Gravitational waves are quadrupole oscillations of the classical gravitational field, that travel through space at the speed of light; they are generated by the rapid relative motion of two or more bound gravitating masses. They were proposed by Oliver Heaviside in 1893 and then later by Henri Poincaré in 1905 as the expected gravitational equivalent of electromagnetic radiation. In 1916, Albert Einstein demonstrated that gravitational radiation results from his 1915 field theory of gravity, as ripples in spacetime itself. Unlike electromagnetic radiation, which has a vector character and is generated by oscillating charge (a time-dependent dipole), gravitational radiation is of 2nd rank tensor character, and is generated by two or more masses in very close orbit around a common center of mass... a gravitational quadrupole. [If gravity could be quantized, the bosons would have spin 2.]

Heaviside (1850 – 1925)

Poincaré (1854 – 1912)

In later years various physicists, including Einstein himself, concluded that gravitational radiation could not do work and was therefore indetectable, or even nonexistent. Richard Feynman challenged that prevailing idea in a talk delivered in 1957, where he proposed a now famous thought experiment, the sticky bead, demonstrating conceptually that gravitational radiation could do work, and was therefore detectable. This revelation unfortunately inspired some crackpots who made absurd claims that they had detected such radiation, during the 1960s. However, it also inspired many physicists to think about what a realistic and practical gravitational wave telescope would look like, and precisely how it would work. A two-armed laser interferometer seemed to be the best bet.  Meanwhile, indirect detection was becoming possible.  A very close binary star system should be losing total energy via gravitational radiation, by a detectable amount. Indeed, the first indirect evidence for the existence of gravitational waves came in 1974 from the observed orbital decay of a binary neutron star system (binary pulsars), which matched the amount of decay, predicted by Einstein's theory of gravity, for energy lost by the system through emission of gravitational radiation. In 1993, Russell Alan Hulse and Joseph Hooton Taylor Jr. received the Nobel Prize in Physics for their discovery.

Feynman

Hulse and Taylor

The way to detect gravitational waves directly was, after much thought by many people, determined to be a two-armed laser interferometer. When a gravitational wave passes through the interferometer, vaguely speaking, one of the arms gets shorter and the other arm gets longer, and then vice versa, by an incredibly tiny amount. But with very powerful lasers, and multiple reflections of the beam to increase intensity, the interference due to these incredibly small distance changes is detectable... the change can be less than 10^-19 meters!  The actual detectors are nearly perfectly isolated pendulums, which are also mirrors. 
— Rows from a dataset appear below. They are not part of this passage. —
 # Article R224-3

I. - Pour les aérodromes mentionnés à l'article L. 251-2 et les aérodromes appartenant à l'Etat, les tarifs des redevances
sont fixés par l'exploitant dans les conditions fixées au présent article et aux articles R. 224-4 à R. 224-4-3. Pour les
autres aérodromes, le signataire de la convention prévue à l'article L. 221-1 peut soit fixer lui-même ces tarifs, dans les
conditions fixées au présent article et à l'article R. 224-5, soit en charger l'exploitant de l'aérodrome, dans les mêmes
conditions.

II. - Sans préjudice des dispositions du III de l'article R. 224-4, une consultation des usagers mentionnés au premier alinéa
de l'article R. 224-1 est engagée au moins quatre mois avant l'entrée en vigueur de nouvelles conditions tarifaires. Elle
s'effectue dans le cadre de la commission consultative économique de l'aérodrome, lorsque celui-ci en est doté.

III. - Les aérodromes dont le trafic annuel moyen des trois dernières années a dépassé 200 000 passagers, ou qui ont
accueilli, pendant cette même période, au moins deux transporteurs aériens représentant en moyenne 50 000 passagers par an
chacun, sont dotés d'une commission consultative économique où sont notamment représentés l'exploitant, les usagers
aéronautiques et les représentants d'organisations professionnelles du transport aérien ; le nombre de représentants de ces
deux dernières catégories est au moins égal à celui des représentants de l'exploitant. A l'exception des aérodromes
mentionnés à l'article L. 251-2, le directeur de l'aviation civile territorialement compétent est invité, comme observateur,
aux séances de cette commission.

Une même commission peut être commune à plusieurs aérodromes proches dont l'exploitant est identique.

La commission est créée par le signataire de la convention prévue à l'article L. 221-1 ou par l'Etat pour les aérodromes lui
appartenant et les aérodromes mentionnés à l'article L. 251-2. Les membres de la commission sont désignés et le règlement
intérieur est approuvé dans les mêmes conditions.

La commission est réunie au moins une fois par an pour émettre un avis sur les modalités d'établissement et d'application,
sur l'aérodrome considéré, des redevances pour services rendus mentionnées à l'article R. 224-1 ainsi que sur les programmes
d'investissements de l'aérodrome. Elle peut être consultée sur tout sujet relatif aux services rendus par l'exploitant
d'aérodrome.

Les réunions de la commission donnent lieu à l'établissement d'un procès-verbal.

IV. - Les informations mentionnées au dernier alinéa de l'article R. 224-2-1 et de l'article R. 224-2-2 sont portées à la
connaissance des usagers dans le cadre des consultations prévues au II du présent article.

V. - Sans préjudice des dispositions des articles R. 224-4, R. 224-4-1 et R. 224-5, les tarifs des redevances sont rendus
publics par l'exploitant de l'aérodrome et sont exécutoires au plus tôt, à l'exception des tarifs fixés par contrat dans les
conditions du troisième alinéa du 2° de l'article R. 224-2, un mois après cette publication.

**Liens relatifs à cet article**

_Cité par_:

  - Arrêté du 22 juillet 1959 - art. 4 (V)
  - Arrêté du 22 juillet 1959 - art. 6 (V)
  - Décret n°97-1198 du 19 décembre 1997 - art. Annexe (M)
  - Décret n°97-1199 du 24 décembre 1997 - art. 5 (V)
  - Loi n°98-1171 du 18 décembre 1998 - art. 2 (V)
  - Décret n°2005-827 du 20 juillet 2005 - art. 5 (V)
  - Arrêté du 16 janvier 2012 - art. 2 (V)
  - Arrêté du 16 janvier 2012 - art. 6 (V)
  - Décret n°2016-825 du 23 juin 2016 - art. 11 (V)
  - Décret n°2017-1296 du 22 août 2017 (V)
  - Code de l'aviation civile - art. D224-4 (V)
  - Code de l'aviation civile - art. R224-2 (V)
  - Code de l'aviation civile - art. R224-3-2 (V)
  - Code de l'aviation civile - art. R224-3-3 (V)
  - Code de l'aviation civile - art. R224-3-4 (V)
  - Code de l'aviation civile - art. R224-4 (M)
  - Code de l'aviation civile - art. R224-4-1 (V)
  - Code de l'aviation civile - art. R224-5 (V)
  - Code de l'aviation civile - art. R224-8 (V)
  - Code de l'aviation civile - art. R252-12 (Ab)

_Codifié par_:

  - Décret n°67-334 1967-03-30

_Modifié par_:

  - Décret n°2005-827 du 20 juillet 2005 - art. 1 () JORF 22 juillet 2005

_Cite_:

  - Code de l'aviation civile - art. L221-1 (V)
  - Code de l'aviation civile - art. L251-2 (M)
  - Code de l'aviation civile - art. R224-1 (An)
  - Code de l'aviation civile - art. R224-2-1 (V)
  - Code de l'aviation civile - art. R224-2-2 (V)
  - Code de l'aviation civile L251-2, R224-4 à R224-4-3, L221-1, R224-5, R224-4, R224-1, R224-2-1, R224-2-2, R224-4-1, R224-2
The first direct observation of gravitational waves was made in September 2015, when a signal generated by the merger of two black holes was received by the twin LIGO gravitational wave detectors in Livingston, Louisiana, and in Hanford, Washington. The 2017 Nobel Prize in Physics was subsequently awarded to Rainer Weiss, Kip Thorne and Barry Barish for their role in this at-last direct detection of gravitational waves.

Barish, Thorne and Weiss

The primary currently existing ground-based gravitational wave detectors are the two LIGO (Laser Interferometer Gravitational-Wave Observatory) installations, Virgo, and KAGRA (Kamioka Gravitational Wave Detector). LIGO has its twin detectors in the US, Virgo is located in Italy, and KAGRA is in Japan. In addition to these, there are smaller, more focused detectors, such as GEO600 in Germany. Because the length of the arms of the interferometer limit the wavelengths of gravitational radiation that can be observed, a multinational effort has been devoted to the development of interferometers consisting of multiple systems of satellites (usually three) in orbit about earth or sun.   Observations of events emitting strong pulses of gravitational radiation are now routine, and a huge library of black hole-black hole collisions and other collisions  (neutron star-black hole and neutron star-neutron star) that emit detectable gravitational radiation is being assembled.  Sensitivity of the existing detectors is constantly being improved.

Calculations of the aspects of black hole-black hole collisions are a big challenge to current physics, so that three totally different theoretical approaches are needed to deal with the three different stages of the single process!